**Exercise description**
Copy each record exactly as it reads, leaving out any pictures it holds.

**Working data**
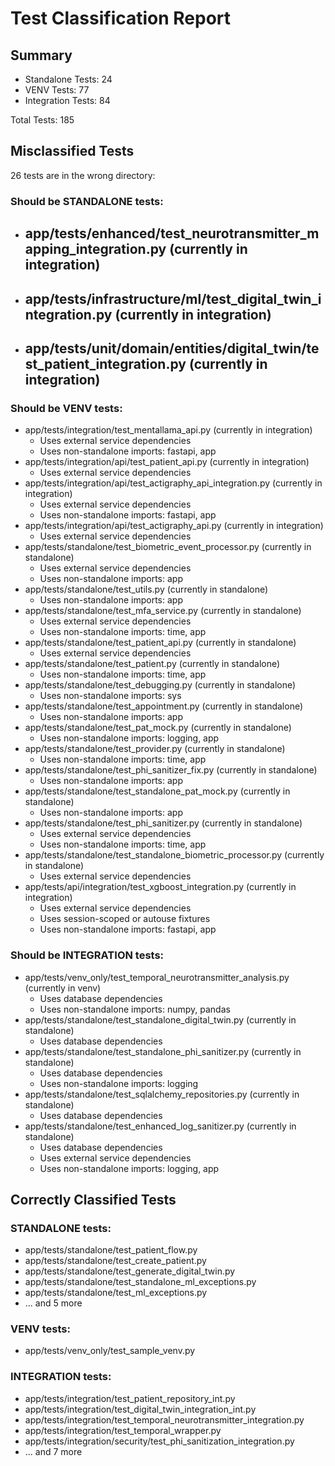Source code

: # Test Classification Report

## Summary
- Standalone Tests: 24
- VENV Tests: 77
- Integration Tests: 84

Total Tests: 185

## Misclassified Tests

26 tests are in the wrong directory:

### Should be STANDALONE tests:
- app/tests/enhanced/test_neurotransmitter_mapping_integration.py (currently in integration)
   - 
- app/tests/infrastructure/ml/test_digital_twin_integration.py (currently in integration)
   - 
- app/tests/unit/domain/entities/digital_twin/test_patient_integration.py (currently in integration)
   - 

### Should be VENV tests:
- app/tests/integration/test_mentallama_api.py (currently in integration)
   - Uses external service dependencies
   - Uses non-standalone imports: fastapi, app
- app/tests/integration/api/test_patient_api.py (currently in integration)
   - Uses external service dependencies
- app/tests/integration/api/test_actigraphy_api_integration.py (currently in integration)
   - Uses external service dependencies
   - Uses non-standalone imports: fastapi, app
- app/tests/integration/api/test_actigraphy_api.py (currently in integration)
   - Uses external service dependencies
- app/tests/standalone/test_biometric_event_processor.py (currently in standalone)
   - Uses external service dependencies
   - Uses non-standalone imports: app
- app/tests/standalone/test_utils.py (currently in standalone)
   - Uses non-standalone imports: app
- app/tests/standalone/test_mfa_service.py (currently in standalone)
   - Uses external service dependencies
   - Uses non-standalone imports: time, app
- app/tests/standalone/test_patient_api.py (currently in standalone)
   - Uses external service dependencies
- app/tests/standalone/test_patient.py (currently in standalone)
   - Uses non-standalone imports: time, app
- app/tests/standalone/test_debugging.py (currently in standalone)
   - Uses non-standalone imports: sys
- app/tests/standalone/test_appointment.py (currently in standalone)
   - Uses non-standalone imports: app
- app/tests/standalone/test_pat_mock.py (currently in standalone)
   - Uses non-standalone imports: logging, app
- app/tests/standalone/test_provider.py (currently in standalone)
   - Uses non-standalone imports: time, app
- app/tests/standalone/test_phi_sanitizer_fix.py (currently in standalone)
   - Uses non-standalone imports: app
- app/tests/standalone/test_standalone_pat_mock.py (currently in standalone)
   - Uses non-standalone imports: app
- app/tests/standalone/test_phi_sanitizer.py (currently in standalone)
   - Uses external service dependencies
   - Uses non-standalone imports: time, app
- app/tests/standalone/test_standalone_biometric_processor.py (currently in standalone)
   - Uses external service dependencies
- app/tests/api/integration/test_xgboost_integration.py (currently in integration)
   - Uses external service dependencies
   - Uses session-scoped or autouse fixtures
   - Uses non-standalone imports: fastapi, app

### Should be INTEGRATION tests:
- app/tests/venv_only/test_temporal_neurotransmitter_analysis.py (currently in venv)
   - Uses database dependencies
   - Uses non-standalone imports: numpy, pandas
- app/tests/standalone/test_standalone_digital_twin.py (currently in standalone)
   - Uses database dependencies
- app/tests/standalone/test_standalone_phi_sanitizer.py (currently in standalone)
   - Uses database dependencies
   - Uses non-standalone imports: logging
- app/tests/standalone/test_sqlalchemy_repositories.py (currently in standalone)
   - Uses database dependencies
- app/tests/standalone/test_enhanced_log_sanitizer.py (currently in standalone)
   - Uses database dependencies
   - Uses external service dependencies
   - Uses non-standalone imports: logging, app

## Correctly Classified Tests

### STANDALONE tests:
- app/tests/standalone/test_patient_flow.py
- app/tests/standalone/test_create_patient.py
- app/tests/standalone/test_generate_digital_twin.py
- app/tests/standalone/test_standalone_ml_exceptions.py
- app/tests/standalone/test_ml_exceptions.py
- ... and 5 more

### VENV tests:
- app/tests/venv_only/test_sample_venv.py

### INTEGRATION tests:
- app/tests/integration/test_patient_repository_int.py
- app/tests/integration/test_digital_twin_integration_int.py
- app/tests/integration/test_temporal_neurotransmitter_integration.py
- app/tests/integration/test_temporal_wrapper.py
- app/tests/integration/security/test_phi_sanitization_integration.py
- ... and 7 more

**Your response**
Source code

: # Test Classification Report

## Summary
- Standalone Tests: 24
- VENV Tests: 77
- Integration Tests: 84

Total Tests: 185

## Misclassified Tests

26 tests are in the wrong directory:

### Should be STANDALONE tests:
- app/tests/enhanced/test_neurotransmitter_mapping_integration.py (currently in integration)
   - 
- app/tests/infrastructure/ml/test_digital_twin_integration.py (currently in integration)
   - 
- app/tests/unit/domain/entities/digital_twin/test_patient_integration.py (currently in integration)
   - 

### Should be VENV tests:
- app/tests/integration/test_mentallama_api.py (currently in integration)
   - Uses external service dependencies
   - Uses non-standalone imports: fastapi, app
- app/tests/integration/api/test_patient_api.py (currently in integration)
   - Uses external service dependencies
- app/tests/integration/api/test_actigraphy_api_integration.py (currently in integration)
   - Uses external service dependencies
   - Uses non-standalone imports: fastapi, app
- app/tests/integration/api/test_actigraphy_api.py (currently in integration)
   - Uses external service dependencies
- app/tests/standalone/test_biometric_event_processor.py (currently in standalone)
   - Uses external service dependencies
   - Uses non-standalone imports: app
- app/tests/standalone/test_utils.py (currently in standalone)
   - Uses non-standalone imports: app
- app/tests/standalone/test_mfa_service.py (currently in standalone)
   - Uses external service dependencies
   - Uses non-standalone imports: time, app
- app/tests/standalone/test_patient_api.py (currently in standalone)
   - Uses external service dependencies
- app/tests/standalone/test_patient.py (currently in standalone)
   - Uses non-standalone imports: time, app
- app/tests/standalone/test_debugging.py (currently in standalone)
   - Uses non-standalone imports: sys
- app/tests/standalone/test_appointment.py (currently in standalone)
   - Uses non-standalone imports: app
- app/tests/standalone/test_pat_mock.py (currently in standalone)
   - Uses non-standalone imports: logging, app
- app/tests/standalone/test_provider.py (currently in standalone)
   - Uses non-standalone imports: time, app
- app/tests/standalone/test_phi_sanitizer_fix.py (currently in standalone)
   - Uses non-standalone imports: app
- app/tests/standalone/test_standalone_pat_mock.py (currently in standalone)
   - Uses non-standalone imports: app
- app/tests/standalone/test_phi_sanitizer.py (currently in standalone)
   - Uses external service dependencies
   - Uses non-standalone imports: time, app
- app/tests/standalone/test_standalone_biometric_processor.py (currently in standalone)
   - Uses external service dependencies
- app/tests/api/integration/test_xgboost_integration.py (currently in integration)
   - Uses external service dependencies
   - Uses session-scoped or autouse fixtures
   - Uses non-standalone imports: fastapi, app

### Should be INTEGRATION tests:
- app/tests/venv_only/test_temporal_neurotransmitter_analysis.py (currently in venv)
   - Uses database dependencies
   - Uses non-standalone imports: numpy, pandas
- app/tests/standalone/test_standalone_digital_twin.py (currently in standalone)
   - Uses database dependencies
- app/tests/standalone/test_standalone_phi_sanitizer.py (currently in standalone)
   - Uses database dependencies
   - Uses non-standalone imports: logging
- app/tests/standalone/test_sqlalchemy_repositories.py (currently in standalone)
   - Uses database dependencies
- app/tests/standalone/test_enhanced_log_sanitizer.py (currently in standalone)
   - Uses database dependencies
   - Uses external service dependencies
   - Uses non-standalone imports: logging, app

## Correctly Classified Tests

### STANDALONE tests:
- app/tests/standalone/test_patient_flow.py
- app/tests/standalone/test_create_patient.py
- app/tests/standalone/test_generate_digital_twin.py
- app/tests/standalone/test_standalone_ml_exceptions.py
- app/tests/standalone/test_ml_exceptions.py
- ... and 5 more

### VENV tests:
- app/tests/venv_only/test_sample_venv.py

### INTEGRATION tests:
- app/tests/integration/test_patient_repository_int.py
- app/tests/integration/test_digital_twin_integration_int.py
- app/tests/integration/test_temporal_neurotransmitter_integration.py
- app/tests/integration/test_temporal_wrapper.py
- app/tests/integration/security/test_phi_sanitization_integration.py
- ... and 7 more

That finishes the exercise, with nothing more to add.